**What to produce**
Once every line below has been checked for "longtable", give only the number of lines that have it.
--- Material supplied Enclosed Below ---
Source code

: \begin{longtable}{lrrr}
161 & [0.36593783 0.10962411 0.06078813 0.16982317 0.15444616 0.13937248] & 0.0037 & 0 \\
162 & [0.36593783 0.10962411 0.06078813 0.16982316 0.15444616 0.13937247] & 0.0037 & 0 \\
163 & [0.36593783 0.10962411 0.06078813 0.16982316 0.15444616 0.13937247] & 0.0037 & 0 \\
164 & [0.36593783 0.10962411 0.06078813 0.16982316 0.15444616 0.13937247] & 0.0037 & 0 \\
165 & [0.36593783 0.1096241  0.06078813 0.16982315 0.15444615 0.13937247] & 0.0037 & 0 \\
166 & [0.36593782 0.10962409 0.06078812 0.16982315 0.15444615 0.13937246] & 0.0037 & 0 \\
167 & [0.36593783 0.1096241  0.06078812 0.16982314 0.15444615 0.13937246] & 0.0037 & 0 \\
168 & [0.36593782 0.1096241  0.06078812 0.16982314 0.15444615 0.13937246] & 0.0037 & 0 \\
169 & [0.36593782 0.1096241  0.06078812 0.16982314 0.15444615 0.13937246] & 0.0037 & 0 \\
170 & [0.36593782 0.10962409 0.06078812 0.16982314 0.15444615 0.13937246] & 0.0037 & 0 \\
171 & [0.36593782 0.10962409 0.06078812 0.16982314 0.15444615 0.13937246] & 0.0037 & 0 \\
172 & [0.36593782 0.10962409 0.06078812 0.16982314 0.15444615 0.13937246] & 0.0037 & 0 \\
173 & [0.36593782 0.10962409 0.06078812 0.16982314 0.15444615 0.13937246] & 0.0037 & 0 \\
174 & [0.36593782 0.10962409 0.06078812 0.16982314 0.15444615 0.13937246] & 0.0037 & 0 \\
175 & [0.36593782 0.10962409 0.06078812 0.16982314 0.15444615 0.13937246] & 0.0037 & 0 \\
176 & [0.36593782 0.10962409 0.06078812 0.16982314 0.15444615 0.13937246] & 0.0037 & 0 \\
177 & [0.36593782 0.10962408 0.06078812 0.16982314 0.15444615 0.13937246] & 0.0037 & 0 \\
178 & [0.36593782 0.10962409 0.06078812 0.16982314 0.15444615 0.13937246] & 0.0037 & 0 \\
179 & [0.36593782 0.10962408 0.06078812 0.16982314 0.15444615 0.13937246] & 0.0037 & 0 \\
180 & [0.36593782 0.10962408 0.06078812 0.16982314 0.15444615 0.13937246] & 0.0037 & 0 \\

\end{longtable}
--- End of Enclosed Material supplied ---
**Result of this exercise**
2